It is the morning of the month for the war-displaced people of Kasseke 3 camp in Huambo, central Angola. Eight thousand families, representing over 38,000 men, women and children, stand in the hot sun queuing for their food, collecting on this one day the entire month's ration of corn, oil and salt.
All have been displaced from their original homes at least once over the last 26 years. Each family's identity has been reduced to a number on a registration card. Each individual has a story to tell, typically including terror when fleeing UNITA rebel attacks, desperation when in search of food, or sheer exhaustion from being moved from camp to camp.
This is the life of just some of the two million Angolans who have been displaced by the protracted civil war that has cursed this otherwise rich and beautiful African country over the past three decades. These are the "invisible" people of Angola - largely forgotten, existing outside that narrow margin that may be called "civil society" - who travel back and forth, again and again, between village, city and camp. On her first visit to Angola recently, Glenys Kinnock MEP, armed with the latest reports and statistics, was shocked at the devastation. "It is shocking to know the awful humanitarian facts of Angola, but to see them for oneself is utterly disturbing." Despite the Angolan government's confused but confident assertions that the war is over, almost over, or at least under control, these mostly rural people continue to be displaced. Their movements perhaps act as a more accurate reading of the state of the war than any national message of confidence.
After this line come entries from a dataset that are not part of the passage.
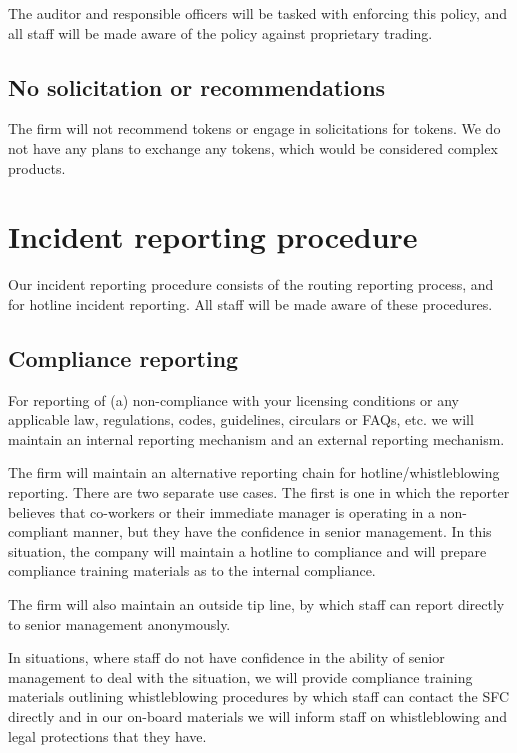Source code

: The auditor and responsible officers will be tasked with enforcing
this policy, and all staff will be made aware of the policy against
proprietary trading.

\subsection{No solicitation or recommendations}
The firm will not recommend tokens or engage in solicitations for
tokens.  We do not have any plans to exchange any tokens, which would
be considered complex products.

\section{Incident reporting procedure}

Our incident reporting procedure consists of the routing reporting
process, and for hotline incident reporting.  All staff will be
made aware of these procedures.

\subsection{Compliance reporting}

For reporting of (a) non-compliance with your licensing conditions or
any applicable law, regulations, codes, guidelines, circulars or
FAQs, etc. we will maintain an internal reporting mechanism and an
external reporting mechanism.

The firm will maintain an alternative reporting chain for
hotline/whistleblowing reporting.  There are two separate use cases.
The first is one in which the reporter believes that co-workers or
their immediate manager is operating in a non-compliant manner, but
they have the confidence in senior management.  In this situation, the
company will maintain a hotline to compliance and will prepare
compliance training materials as to the internal compliance.

The firm will also maintain an outside tip line, by which staff can
report directly to senior management anonymously.

In situations, where staff do not have confidence in the ability of
senior management to deal with the situation, we will provide
compliance training materials outlining whistleblowing procedures by
which staff can contact the SFC directly and in our on-board materials
we will inform staff on whistleblowing and legal protections that
they have.

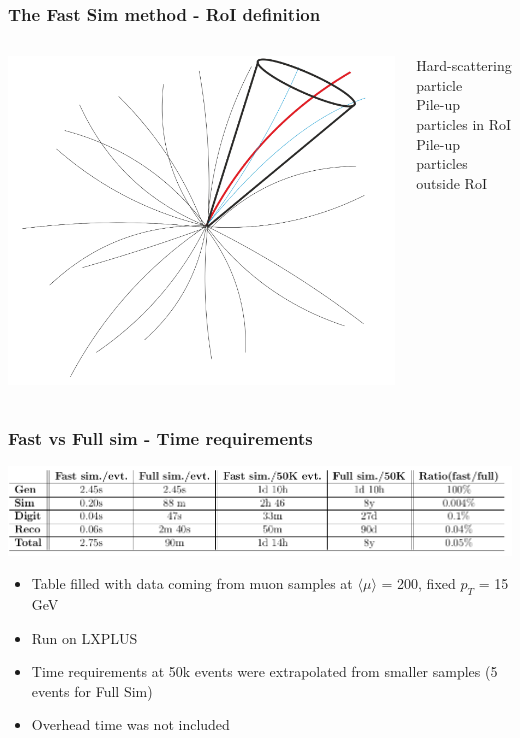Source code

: \documentclass{beamer}
\begin{document}

\begin{frame}
\frametitle{The Fast Sim method - RoI definition}

\begin{columns}[t]
	\begin{column}{.7\textwidth}
		\includegraphics[width=\textwidth,valign=T]{cone}
	\end{column}
	\begin{column}{.3\textwidth}
		
		\small
		{\color{red} Hard-scattering particle} \\
		\vskip0.8cm
		{\color{cyan} Pile-up particles in RoI} \\
		\vskip0.8cm
		{\color{gray} Pile-up particles outside RoI} \\
		\vskip1.5cm
	\end{column}
\end{columns}
	
\end{frame}

\begin{frame}
\frametitle{Fast vs Full sim - Time requirements}
\includegraphics[width=\textwidth]{time}

\begin{itemize}
\item Table filled with data coming from muon samples at $\langle\mu\rangle$ = 200, fixed $p_{T}$ = 15 GeV
\item Run on LXPLUS
\item Time requirements at 50k events were extrapolated from smaller samples (5 events for Full Sim)
\item Overhead time was not included
\end{itemize}
\end{frame}
\end{document}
"This one family have been forced to flee their home not once, not twice, but three times over the last 20 years," says Kinnock after talking with Maria, a 34-year-old lives at the Kasseke 3 camp. "This mother has had seven children, of whom one has died and all but one are severely malnourished. The misery she and her children live in is difficult to describe."
Last year the UN's agency for children, UNICEF, declared Angola "the worst place in the world to be a child". It estimated that one in every three children died before the age of five. "This is the kind of statistic that is unbearable to think of, but I have seen the reality of this in the last few days," says Kinnock after her tour of Huambo, Lobito and the capital, Luanda. "These families and their children are living on as little as one meal a day."
The security situation continues to deteriorate across the country, particularly in the northern province of Uige and the northern parts of Malanje. Far from being a defeated force, UNITA appears to be stepping up its guerrilla activities. In Huambo's central highlands, displaced people are "pouring" into its capital, Huambo, according to the UN's World Food Programme, which is responsible for feeding more than 2,000 people in Huambo alone.
"The movement of these displaced people - whether flooding the camps in their thousands on a daily basis, being moved to another camp by the local authority, or trying to return home to their villages - is the most reliable barometer of the state of the war," says one diplomatic source. "We have seen many trying to return home over the last few months as the government stepped up its military gains over UNITA territories, but they are flocking back to the camps as the guerrilla war gathers pace once again."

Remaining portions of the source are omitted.